You need to have a clear organisational vision – your people need to know where you’re going as an organisation – and you need to give them powerful values with distinctions that explain how each value comes to life in your organisation.For example, at Integrity and Values, one of our values is Curiosity, and its distinction is ‘honouring contributions’.  Recently, a member of my team called me up with an idea – I was busy with something else at the time and just shut her down. Having this distinction gave her the opportunity to push back and have a challenging conversation with me, because she (rightly) felt I was acting outside of our Curiosity value.

  1. Fight clean or fight dirty

Great cultures don’t have ‘no fight’. They have the capacity to have the fight – but they fight clean. By that I mean, focusing on the issue, not the person. Fighting clean buys you the freedom to dance inside the conversations, to explore opportunities and to create a whole other context to move you forward.  That’s where the magic happens!

  1. The Fun Test

At Integrity and Values, we have a powerful individual leadership assessment tool [link to more info on the assessment tool] – that analyses individuals traits, highlighting leadership strengths, but more importantly, weaknesses and blind spots that undermine success. This includes a very revealing seven questions on having fun, that you can put into your business.
Robust Conversation play an important part in Conflict Resolution

Where there is conflict in a business – there is a need for a robust conversation.  Conflict often causes people to shut up, shut down and not say what needs to be said. Or people become aggressive, or passive aggressive – all of which are highly destructive behaviours that do not help to resolve the underlying conflict or move the business forward.

There are two steps to conflict resolution:

  1. Express what you want
  2. Find out if what you want can or will be met.

If the answer is yes, you have resolution. If the answer is no, you need to have a Robust Conversation.  Keep the dialogue open and negotiate what could be.  People are hungry for feedback and for the conversation you could have with them.  Robust conversations move people and the business forward.

 

Your integrity as a leader in Robust Conversations

Integrity is about being your word – if you said it, do it.  As leaders, maintaining your integrity – so that people trust your word – is vital for robust conversations to be effective.  If the truth is important, integrity is the declaration that you make.  Any gap between what you say and what you do is an act of treason that you commit against yourself, as well as your people.  The Clean-up Conversation is a great tool you can use, to close that gap.
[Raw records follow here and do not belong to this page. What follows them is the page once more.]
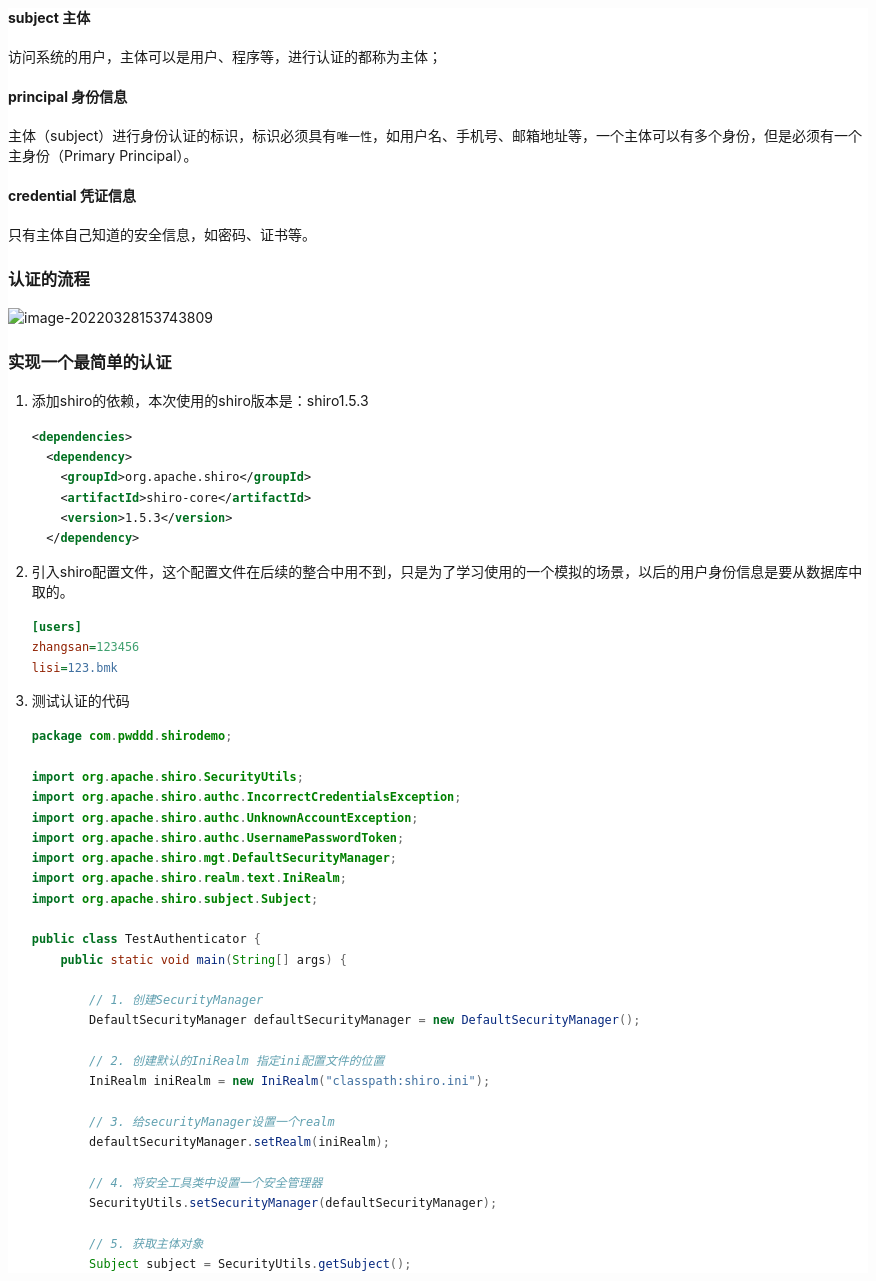#### subject 主体

访问系统的用户，主体可以是用户、程序等，进行认证的都称为主体； 

#### principal 身份信息

主体（subject）进行身份认证的标识，标识必须具有`唯一性`，如用户名、手机号、邮箱地址等，一个主体可以有多个身份，但是必须有一个主身份（Primary Principal）。

#### credential 凭证信息

只有主体自己知道的安全信息，如密码、证书等。

### 认证的流程

![image-20220328153743809](https://wiki-1251603812.cos.ap-shanghai.myqcloud.com/images/image-20220328153743809.png)



### 实现一个最简单的认证

1. 添加shiro的依赖，本次使用的shiro版本是：shiro1.5.3

   ```xml
   <dependencies>
     <dependency>
       <groupId>org.apache.shiro</groupId>
       <artifactId>shiro-core</artifactId>
       <version>1.5.3</version>
     </dependency>
   ```

2. 引入shiro配置文件，这个配置文件在后续的整合中用不到，只是为了学习使用的一个模拟的场景，以后的用户身份信息是要从数据库中取的。

   ```ini
   [users]
   zhangsan=123456
   lisi=123.bmk
   ```

3. 测试认证的代码

   ```java
   package com.pwddd.shirodemo;
   
   import org.apache.shiro.SecurityUtils;
   import org.apache.shiro.authc.IncorrectCredentialsException;
   import org.apache.shiro.authc.UnknownAccountException;
   import org.apache.shiro.authc.UsernamePasswordToken;
   import org.apache.shiro.mgt.DefaultSecurityManager;
   import org.apache.shiro.realm.text.IniRealm;
   import org.apache.shiro.subject.Subject;
   
   public class TestAuthenticator {
       public static void main(String[] args) {
   
           // 1. 创建SecurityManager
           DefaultSecurityManager defaultSecurityManager = new DefaultSecurityManager();
   
           // 2. 创建默认的IniRealm 指定ini配置文件的位置
           IniRealm iniRealm = new IniRealm("classpath:shiro.ini");
   
           // 3. 给securityManager设置一个realm
           defaultSecurityManager.setRealm(iniRealm);
   
           // 4. 将安全工具类中设置一个安全管理器
           SecurityUtils.setSecurityManager(defaultSecurityManager);
   
           // 5. 获取主体对象
           Subject subject = SecurityUtils.getSubject();
   ```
It comprises the three steps necessary to restore your integrity if you made a promise that you didn’t deliver:

  1. Own up.

Own up and acknowledge responsibility for the broken agreement. Acknowledge the impact of it – both on yourself and the other person/people or the business.

  1. Clean up

Explain what you’re going to do to ‘make good’ –  are-promise, a negotiation or a new agreement. Make sure that your people accept your clean-up. Have the conversation with them to check that they have understood and accepted it.

  1. Move on.

Get agreement that they’re ready to move on. Ask them “Is that okay? Are we clear? Is this done?’  Stay in the conversation until it’s done. Robust conversation may come into the clean-up and restoring trust process – and remember, some people may be slower to move on.

The ‘little’ things that you do to restore integrity and trust, help your people to feel ‘safe’.  They reduce festering resentment and rebuild the relationship that was strained by your broken promise. They instill respect and help people move on.  They also reflect your humanity.

So, leaders, I would encourage you to learn to play in this space. Have robust conversations, any where, any time.  If you see it, call it early, to give people time to course-correct. Make mistakes, clean up and move on. It’s the most liberating thing you’ll do for yourself and your people.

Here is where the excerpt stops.